🧠 Hockey IQ Breakdown: “Attacking the Stick Side” — How Elite Forwards Force Turnovers
Win the puck before the battle even starts — elite forecheckers attack the stick, not the body.
By Geoff Schomogyi (Instagram | Facebook)
In this Hockey IQ breakdown, we dig into one of the smartest habits high-level forwards use to kill breakouts: attacking the defenseman’s stick side.
When a defender shows you his stick, he’s exposing the weak point in his retrieval. Elite forecheckers eliminate it instantly — one clean stick lift, and the entire play collapses.
🔍 What Is “Attacking the Stick Side”?
Most young forwards chase the puck or go hunting for the body — and it costs them turnovers they should be creating.

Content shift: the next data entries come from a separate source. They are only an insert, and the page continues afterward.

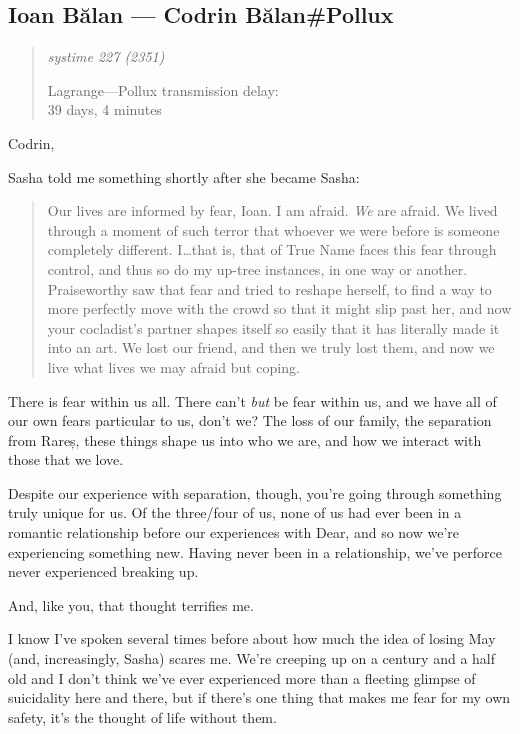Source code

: \hypertarget{ioan-bux103lan-codrin-bux103lanpollux}{%
\subsection{Ioan Bălan — Codrin Bălan\#Pollux}\label{ioan-bux103lan-codrin-bux103lanpollux}}

\begin{quote}
\itshape
systime 227 (2351)

Lagrange---Pollux transmission delay:\\
39 days, 4 minutes
\end{quote}

Codrin,

Sasha told me something shortly after she became Sasha:

\begin{quote}
Our lives are informed by fear, Ioan. I am afraid. \emph{We} are afraid. We lived through a moment of such terror that whoever we were before is someone completely different. I\ldots that is, that of True Name faces this fear through control, and thus so do my up-tree instances, in one way or another. Praiseworthy saw that fear and tried to reshape herself, to find a way to more perfectly move with the crowd so that it might slip past her, and now your cocladist's partner shapes itself so easily that it has literally made it into an art. We lost our friend, and then we truly lost them, and now we live what lives we may afraid but coping.
\end{quote}

There is fear within us all. There can't \emph{but} be fear within us, and we have all of our own fears particular to us, don't we? The loss of our family, the separation from Rareș, these things shape us into who we are, and how we interact with those that we love.

Despite our experience with separation, though, you're going through something truly unique for us. Of the three/four of us, none of us had ever been in a romantic relationship before our experiences with Dear, and so now we're experiencing something new. Having never been in a relationship, we've perforce never experienced breaking up.

And, like you, that thought terrifies me.

I know I've spoken several times before about how much the idea of losing May (and, increasingly, Sasha) scares me. We're creeping up on a century and a half old and I don't think we've ever experienced more than a fleeting glimpse of suicidality here and there, but if there's one thing that makes me fear for my own safety, it's the thought of life without them.

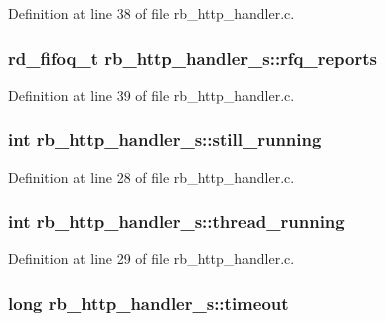 Definition at line 38 of file rb\-\_\-http\-\_\-handler.\-c.

\hypertarget{structrb__http__handler__s_a383f2047cfcdd9fe49d0deacf770a73c}{
\subsubsection[{rfq\-\_\-reports}]{\setlength{\rightskip}{0pt plus 5cm}rd\-\_\-fifoq\-\_\-t rb\-\_\-http\-\_\-handler\-\_\-s\-::rfq\-\_\-reports}}\label{structrb__http__handler__s_a383f2047cfcdd9fe49d0deacf770a73c}


Definition at line 39 of file rb\-\_\-http\-\_\-handler.\-c.

\hypertarget{structrb__http__handler__s_aa49e97bedda03106912088dad0b75e64}{
\subsubsection[{still\-\_\-running}]{\setlength{\rightskip}{0pt plus 5cm}int rb\-\_\-http\-\_\-handler\-\_\-s\-::still\-\_\-running}}\label{structrb__http__handler__s_aa49e97bedda03106912088dad0b75e64}


Definition at line 28 of file rb\-\_\-http\-\_\-handler.\-c.

\hypertarget{structrb__http__handler__s_a978656c7c89a80d411121107c97a0dcd}{
\subsubsection[{thread\-\_\-running}]{\setlength{\rightskip}{0pt plus 5cm}int rb\-\_\-http\-\_\-handler\-\_\-s\-::thread\-\_\-running}}\label{structrb__http__handler__s_a978656c7c89a80d411121107c97a0dcd}


Definition at line 29 of file rb\-\_\-http\-\_\-handler.\-c.

\hypertarget{structrb__http__handler__s_a619a5777839d378f50240c703558b4a8}{
\subsubsection[{timeout}]{\setlength{\rightskip}{0pt plus 5cm}long rb\-\_\-http\-\_\-handler\-\_\-s\-::timeout}}\label{structrb__http__handler__s_a619a5777839d378f50240c703558b4a8}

Smart players understand something different:
When a defenseman’s stick is exposed, that’s the side you attack.
It’s the weak point in his retrieval and the quickest path to a turnover.
Attack the stick, and you:
Neutralize his ability to retrieve the puck
Force turnovers before contact
Prevent him from rolling the puck to safety
Stay legal while staying aggressive
Turn 50–50 loose pucks into clean scoring chances
This is forechecking with intention — eliminating the defender’s tool, not just his space.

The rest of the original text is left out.